Zaman içerisinde toplumun neredeyse tüm kesimlerinde tüketim davranışlarının değişmesiyle birlikte, Dünya’nın önde gelen teknoloji şirketleri Google, Yahoo, Msn, Amazon, Ebay gibi şirketlerinin de katıldığı bir web konferansında; web dünyasının geleceği hakkında tartışılır iken Web 2.0 kavramı ortaya atılmıştır.
Web 2.0 ile “ziyaretçi” kavramı yerini “kullanıcı” kavramına bırakmıştır. İnternet ortamında kullanıcılar, düşünce ve görüşlerini başkalarıyla paylaşmaya ve bağlantı kurmaya başladığı bir döneme geçiş yapmışlardır.

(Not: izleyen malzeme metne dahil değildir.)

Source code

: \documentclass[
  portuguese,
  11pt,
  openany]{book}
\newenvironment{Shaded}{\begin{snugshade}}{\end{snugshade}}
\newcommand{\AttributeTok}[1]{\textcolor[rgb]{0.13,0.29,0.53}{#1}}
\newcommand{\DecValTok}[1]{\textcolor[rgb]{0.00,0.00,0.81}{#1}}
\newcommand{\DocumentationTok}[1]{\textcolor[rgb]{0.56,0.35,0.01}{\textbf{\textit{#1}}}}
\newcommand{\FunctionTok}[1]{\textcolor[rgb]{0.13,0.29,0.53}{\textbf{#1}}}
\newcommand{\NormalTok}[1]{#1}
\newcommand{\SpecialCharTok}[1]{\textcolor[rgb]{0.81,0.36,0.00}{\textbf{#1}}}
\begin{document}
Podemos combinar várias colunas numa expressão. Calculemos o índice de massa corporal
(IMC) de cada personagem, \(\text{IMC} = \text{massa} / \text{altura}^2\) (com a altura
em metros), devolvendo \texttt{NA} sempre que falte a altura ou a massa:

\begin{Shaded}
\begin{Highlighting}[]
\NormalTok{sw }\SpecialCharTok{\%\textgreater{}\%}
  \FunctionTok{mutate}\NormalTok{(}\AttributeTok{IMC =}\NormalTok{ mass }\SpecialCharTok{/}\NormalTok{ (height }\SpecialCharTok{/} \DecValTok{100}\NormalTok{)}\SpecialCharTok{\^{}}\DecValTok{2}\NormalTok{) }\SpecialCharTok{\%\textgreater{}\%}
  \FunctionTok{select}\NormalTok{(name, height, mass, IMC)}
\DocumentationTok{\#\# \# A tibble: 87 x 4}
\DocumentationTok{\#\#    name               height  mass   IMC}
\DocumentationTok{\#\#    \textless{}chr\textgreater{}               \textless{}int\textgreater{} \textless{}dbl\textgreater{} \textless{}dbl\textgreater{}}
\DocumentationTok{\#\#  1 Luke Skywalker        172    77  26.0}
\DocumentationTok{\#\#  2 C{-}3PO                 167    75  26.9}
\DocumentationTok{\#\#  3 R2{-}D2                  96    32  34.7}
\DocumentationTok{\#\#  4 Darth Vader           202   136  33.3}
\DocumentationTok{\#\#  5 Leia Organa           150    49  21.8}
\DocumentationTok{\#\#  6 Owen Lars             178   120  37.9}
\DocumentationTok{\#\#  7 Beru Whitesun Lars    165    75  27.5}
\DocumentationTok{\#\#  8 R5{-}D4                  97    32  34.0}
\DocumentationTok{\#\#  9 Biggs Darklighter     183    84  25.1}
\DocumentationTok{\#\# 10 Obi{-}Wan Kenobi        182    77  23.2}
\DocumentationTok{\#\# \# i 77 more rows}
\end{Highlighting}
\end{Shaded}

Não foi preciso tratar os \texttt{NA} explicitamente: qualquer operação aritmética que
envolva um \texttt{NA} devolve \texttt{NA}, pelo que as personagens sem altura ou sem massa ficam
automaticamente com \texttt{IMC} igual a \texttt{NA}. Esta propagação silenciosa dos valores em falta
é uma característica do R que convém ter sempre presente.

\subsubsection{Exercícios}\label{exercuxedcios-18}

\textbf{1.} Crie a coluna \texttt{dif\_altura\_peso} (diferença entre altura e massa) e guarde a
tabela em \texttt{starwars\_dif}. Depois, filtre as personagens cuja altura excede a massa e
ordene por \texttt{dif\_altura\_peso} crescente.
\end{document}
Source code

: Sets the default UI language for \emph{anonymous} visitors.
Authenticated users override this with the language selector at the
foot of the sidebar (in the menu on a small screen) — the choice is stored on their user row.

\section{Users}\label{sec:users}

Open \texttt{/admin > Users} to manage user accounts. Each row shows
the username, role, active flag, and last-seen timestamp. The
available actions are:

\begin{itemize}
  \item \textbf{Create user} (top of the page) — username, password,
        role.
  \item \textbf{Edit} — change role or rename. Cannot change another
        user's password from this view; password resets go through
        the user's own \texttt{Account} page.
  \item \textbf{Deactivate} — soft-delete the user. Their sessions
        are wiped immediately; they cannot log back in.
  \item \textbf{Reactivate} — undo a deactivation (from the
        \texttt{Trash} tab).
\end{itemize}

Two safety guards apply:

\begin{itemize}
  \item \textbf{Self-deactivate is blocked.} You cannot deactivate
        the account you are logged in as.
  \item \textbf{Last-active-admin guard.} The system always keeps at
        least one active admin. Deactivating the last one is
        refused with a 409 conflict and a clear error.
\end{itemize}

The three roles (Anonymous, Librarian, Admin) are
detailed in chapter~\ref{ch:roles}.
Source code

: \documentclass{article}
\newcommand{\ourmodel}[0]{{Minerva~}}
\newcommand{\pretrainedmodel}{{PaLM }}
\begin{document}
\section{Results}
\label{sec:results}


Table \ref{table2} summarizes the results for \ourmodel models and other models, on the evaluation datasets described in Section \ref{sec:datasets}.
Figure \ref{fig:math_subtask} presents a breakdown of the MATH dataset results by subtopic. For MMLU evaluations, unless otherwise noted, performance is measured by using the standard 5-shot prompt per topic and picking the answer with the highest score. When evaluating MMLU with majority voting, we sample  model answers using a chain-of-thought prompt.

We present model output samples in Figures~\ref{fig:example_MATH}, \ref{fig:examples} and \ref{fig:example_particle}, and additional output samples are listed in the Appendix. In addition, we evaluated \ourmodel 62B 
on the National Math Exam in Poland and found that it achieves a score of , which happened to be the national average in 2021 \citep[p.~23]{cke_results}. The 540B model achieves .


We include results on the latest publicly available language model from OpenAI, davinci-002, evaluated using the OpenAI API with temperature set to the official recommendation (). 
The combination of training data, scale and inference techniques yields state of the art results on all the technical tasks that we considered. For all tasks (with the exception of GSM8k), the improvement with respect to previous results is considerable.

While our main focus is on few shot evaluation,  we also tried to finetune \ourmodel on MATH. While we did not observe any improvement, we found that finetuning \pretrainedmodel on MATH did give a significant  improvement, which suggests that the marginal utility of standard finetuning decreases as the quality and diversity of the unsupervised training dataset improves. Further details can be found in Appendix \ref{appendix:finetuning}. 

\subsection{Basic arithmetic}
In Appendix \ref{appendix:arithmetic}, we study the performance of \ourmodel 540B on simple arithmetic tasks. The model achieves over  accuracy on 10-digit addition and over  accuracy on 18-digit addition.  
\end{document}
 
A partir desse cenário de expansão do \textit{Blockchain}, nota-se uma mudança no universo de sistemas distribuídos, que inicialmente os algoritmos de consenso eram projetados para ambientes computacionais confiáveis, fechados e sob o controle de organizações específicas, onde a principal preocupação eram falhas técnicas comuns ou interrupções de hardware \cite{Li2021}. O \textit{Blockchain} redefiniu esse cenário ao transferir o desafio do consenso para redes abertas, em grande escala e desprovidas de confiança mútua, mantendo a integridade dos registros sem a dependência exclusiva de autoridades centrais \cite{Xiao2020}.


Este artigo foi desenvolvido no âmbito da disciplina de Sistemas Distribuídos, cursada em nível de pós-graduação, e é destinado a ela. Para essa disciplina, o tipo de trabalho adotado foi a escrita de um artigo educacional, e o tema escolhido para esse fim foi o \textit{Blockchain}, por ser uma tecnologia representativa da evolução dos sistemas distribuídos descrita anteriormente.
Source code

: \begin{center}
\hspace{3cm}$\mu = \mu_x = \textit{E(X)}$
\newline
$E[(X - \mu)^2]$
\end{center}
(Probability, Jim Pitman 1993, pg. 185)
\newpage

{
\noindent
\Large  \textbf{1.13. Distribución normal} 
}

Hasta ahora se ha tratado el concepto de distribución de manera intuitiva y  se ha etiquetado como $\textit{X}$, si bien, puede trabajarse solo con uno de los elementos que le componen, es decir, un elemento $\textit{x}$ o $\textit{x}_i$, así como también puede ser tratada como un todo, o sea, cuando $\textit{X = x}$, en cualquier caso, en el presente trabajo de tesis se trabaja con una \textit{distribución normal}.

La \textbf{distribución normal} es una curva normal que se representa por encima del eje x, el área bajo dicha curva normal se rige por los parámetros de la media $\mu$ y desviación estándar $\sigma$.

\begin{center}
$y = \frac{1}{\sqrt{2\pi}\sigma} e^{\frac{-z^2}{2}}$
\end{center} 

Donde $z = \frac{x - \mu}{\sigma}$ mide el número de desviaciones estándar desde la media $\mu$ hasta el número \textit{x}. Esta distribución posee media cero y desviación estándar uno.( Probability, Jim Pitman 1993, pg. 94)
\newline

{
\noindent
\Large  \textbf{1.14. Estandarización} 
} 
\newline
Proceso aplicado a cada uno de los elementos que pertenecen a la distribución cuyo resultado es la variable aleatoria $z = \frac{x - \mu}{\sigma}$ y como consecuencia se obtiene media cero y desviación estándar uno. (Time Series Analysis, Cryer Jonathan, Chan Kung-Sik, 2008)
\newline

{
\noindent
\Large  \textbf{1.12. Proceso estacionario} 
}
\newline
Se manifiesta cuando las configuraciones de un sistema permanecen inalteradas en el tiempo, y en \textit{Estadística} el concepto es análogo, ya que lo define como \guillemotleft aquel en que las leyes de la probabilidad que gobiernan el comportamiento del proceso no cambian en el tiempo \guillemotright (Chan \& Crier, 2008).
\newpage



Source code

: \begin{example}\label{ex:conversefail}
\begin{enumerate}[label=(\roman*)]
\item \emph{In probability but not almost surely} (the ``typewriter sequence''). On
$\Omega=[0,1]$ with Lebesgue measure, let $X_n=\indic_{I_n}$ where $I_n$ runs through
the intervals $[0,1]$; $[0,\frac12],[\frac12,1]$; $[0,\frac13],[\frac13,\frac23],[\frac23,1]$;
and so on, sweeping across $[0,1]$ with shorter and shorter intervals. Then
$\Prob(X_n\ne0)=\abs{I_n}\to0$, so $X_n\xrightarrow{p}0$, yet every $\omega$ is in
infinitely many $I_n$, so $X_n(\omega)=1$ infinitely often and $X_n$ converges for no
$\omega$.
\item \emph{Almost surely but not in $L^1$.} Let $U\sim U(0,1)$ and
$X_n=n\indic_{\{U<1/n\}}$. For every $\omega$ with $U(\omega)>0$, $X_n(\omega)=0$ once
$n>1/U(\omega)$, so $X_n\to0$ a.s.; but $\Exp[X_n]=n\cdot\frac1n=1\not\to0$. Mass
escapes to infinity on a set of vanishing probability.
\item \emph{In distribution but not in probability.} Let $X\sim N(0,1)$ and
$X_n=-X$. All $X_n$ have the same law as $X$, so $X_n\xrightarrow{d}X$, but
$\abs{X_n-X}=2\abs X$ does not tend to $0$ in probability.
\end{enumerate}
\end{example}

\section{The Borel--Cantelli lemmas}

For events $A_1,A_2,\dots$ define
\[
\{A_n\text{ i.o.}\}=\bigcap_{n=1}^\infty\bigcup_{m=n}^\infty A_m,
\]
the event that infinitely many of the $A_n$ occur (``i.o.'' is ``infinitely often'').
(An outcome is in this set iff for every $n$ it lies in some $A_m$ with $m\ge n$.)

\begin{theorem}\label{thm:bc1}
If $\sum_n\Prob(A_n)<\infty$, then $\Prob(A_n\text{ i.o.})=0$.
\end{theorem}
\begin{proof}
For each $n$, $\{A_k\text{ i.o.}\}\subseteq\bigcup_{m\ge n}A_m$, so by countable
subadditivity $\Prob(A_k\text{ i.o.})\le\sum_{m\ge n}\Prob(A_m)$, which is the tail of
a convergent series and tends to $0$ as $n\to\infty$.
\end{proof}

Kullanıcı ihtiyaçları doğrultusunda günümüzde çok fazla kullanmakta olduğumuz ortak veri paylaşımı esaslı platformlar ortaya çıkarak gelişim göstermeyi sürdürmüştür. Google Maps, Google Docs, Flickr, YouTube, Wikipedia, WordPress, Facebook, Twitter ve Podcast platformları da bu dönemin başlangıcı ile ortaya çıkan ağlardan bazılarıdır.
Her şey olağan seyrinde devam ederken, günümüzdeki insanın bu teknolojiye tamamen adapte olması ile gerçeğin akışını değiştirebilecek kadar bilgi kirliliği, veri ihlalleri ve siber saldırılar yaşanmaya başlamıştır.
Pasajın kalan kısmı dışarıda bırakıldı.